> _Task to complete_:
Your job with the data below is to output exactly the lines from the one holding "原因有两个:生意和个人。" down to the one holding "如果你对这个故事有任何评论或", both included, and no others.

[Data provided]

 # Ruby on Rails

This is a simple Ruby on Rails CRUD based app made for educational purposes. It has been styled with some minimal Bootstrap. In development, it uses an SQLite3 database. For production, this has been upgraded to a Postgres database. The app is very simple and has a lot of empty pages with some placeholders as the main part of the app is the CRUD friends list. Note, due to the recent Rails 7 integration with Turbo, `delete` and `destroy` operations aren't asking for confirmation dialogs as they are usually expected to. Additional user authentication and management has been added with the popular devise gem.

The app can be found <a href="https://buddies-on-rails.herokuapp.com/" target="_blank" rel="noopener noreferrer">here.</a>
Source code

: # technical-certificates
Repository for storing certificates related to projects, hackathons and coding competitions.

[/Data provided]
[Data provided]

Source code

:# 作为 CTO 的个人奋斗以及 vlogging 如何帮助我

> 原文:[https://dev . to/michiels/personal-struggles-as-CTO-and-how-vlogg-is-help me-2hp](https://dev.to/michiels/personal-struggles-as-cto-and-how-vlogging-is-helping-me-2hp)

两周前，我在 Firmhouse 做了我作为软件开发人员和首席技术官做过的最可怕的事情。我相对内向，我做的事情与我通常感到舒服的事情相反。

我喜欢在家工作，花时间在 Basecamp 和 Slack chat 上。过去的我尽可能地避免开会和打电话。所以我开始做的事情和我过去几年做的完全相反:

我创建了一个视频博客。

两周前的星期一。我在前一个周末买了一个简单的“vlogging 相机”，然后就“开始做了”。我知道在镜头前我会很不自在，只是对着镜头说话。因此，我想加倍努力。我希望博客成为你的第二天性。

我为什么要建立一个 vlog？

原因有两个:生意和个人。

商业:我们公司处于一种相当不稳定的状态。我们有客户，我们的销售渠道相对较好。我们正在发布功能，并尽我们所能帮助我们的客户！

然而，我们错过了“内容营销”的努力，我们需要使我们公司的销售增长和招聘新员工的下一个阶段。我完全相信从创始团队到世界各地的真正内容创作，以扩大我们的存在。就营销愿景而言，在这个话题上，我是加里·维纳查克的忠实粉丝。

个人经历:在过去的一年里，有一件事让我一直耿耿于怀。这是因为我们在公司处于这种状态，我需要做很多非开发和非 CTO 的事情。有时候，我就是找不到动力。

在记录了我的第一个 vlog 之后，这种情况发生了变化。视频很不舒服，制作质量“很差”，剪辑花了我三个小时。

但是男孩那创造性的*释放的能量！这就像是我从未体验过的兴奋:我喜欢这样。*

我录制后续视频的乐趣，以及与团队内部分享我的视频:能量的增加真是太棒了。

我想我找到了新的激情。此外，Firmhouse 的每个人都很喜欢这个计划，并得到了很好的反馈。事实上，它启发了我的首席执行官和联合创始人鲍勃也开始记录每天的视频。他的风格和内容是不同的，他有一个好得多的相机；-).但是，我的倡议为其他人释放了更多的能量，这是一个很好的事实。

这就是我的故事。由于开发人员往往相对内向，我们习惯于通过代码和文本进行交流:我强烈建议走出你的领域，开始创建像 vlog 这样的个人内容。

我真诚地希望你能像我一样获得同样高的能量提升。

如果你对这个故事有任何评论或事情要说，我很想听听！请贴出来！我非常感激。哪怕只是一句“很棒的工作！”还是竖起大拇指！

[/Data provided]
[Data provided]

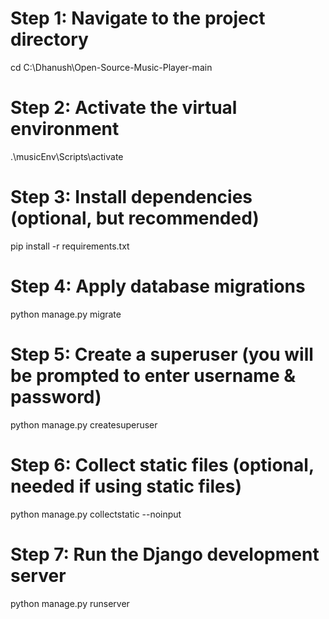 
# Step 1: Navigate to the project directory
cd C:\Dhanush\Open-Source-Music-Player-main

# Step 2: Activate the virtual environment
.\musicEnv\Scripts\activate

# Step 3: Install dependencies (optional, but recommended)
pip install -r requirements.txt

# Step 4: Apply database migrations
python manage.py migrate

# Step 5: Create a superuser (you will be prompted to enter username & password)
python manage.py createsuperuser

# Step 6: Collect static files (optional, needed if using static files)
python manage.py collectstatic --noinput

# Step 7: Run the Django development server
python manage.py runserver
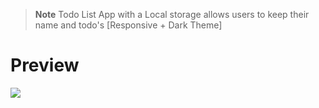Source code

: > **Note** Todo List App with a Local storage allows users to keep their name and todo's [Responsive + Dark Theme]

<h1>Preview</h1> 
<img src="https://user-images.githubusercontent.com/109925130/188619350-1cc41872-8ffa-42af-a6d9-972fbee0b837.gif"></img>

[/Data provided]

> _The completed task_:
原因有两个:生意和个人。

商业:我们公司处于一种相当不稳定的状态。我们有客户，我们的销售渠道相对较好。我们正在发布功能，并尽我们所能帮助我们的客户！

然而，我们错过了“内容营销”的努力，我们需要使我们公司的销售增长和招聘新员工的下一个阶段。我完全相信从创始团队到世界各地的真正内容创作，以扩大我们的存在。就营销愿景而言，在这个话题上，我是加里·维纳查克的忠实粉丝。

个人经历:在过去的一年里，有一件事让我一直耿耿于怀。这是因为我们在公司处于这种状态，我需要做很多非开发和非 CTO 的事情。有时候，我就是找不到动力。

在记录了我的第一个 vlog 之后，这种情况发生了变化。视频很不舒服，制作质量“很差”，剪辑花了我三个小时。

但是男孩那创造性的*释放的能量！这就像是我从未体验过的兴奋:我喜欢这样。*

我录制后续视频的乐趣，以及与团队内部分享我的视频:能量的增加真是太棒了。

我想我找到了新的激情。此外，Firmhouse 的每个人都很喜欢这个计划，并得到了很好的反馈。事实上，它启发了我的首席执行官和联合创始人鲍勃也开始记录每天的视频。他的风格和内容是不同的，他有一个好得多的相机；-).但是，我的倡议为其他人释放了更多的能量，这是一个很好的事实。

这就是我的故事。由于开发人员往往相对内向，我们习惯于通过代码和文本进行交流:我强烈建议走出你的领域，开始创建像 vlog 这样的个人内容。

我真诚地希望你能像我一样获得同样高的能量提升。

如果你对这个故事有任何评论或事情要说，我很想听听！请贴出来！我非常感激。哪怕只是一句“很棒的工作！”还是竖起大拇指！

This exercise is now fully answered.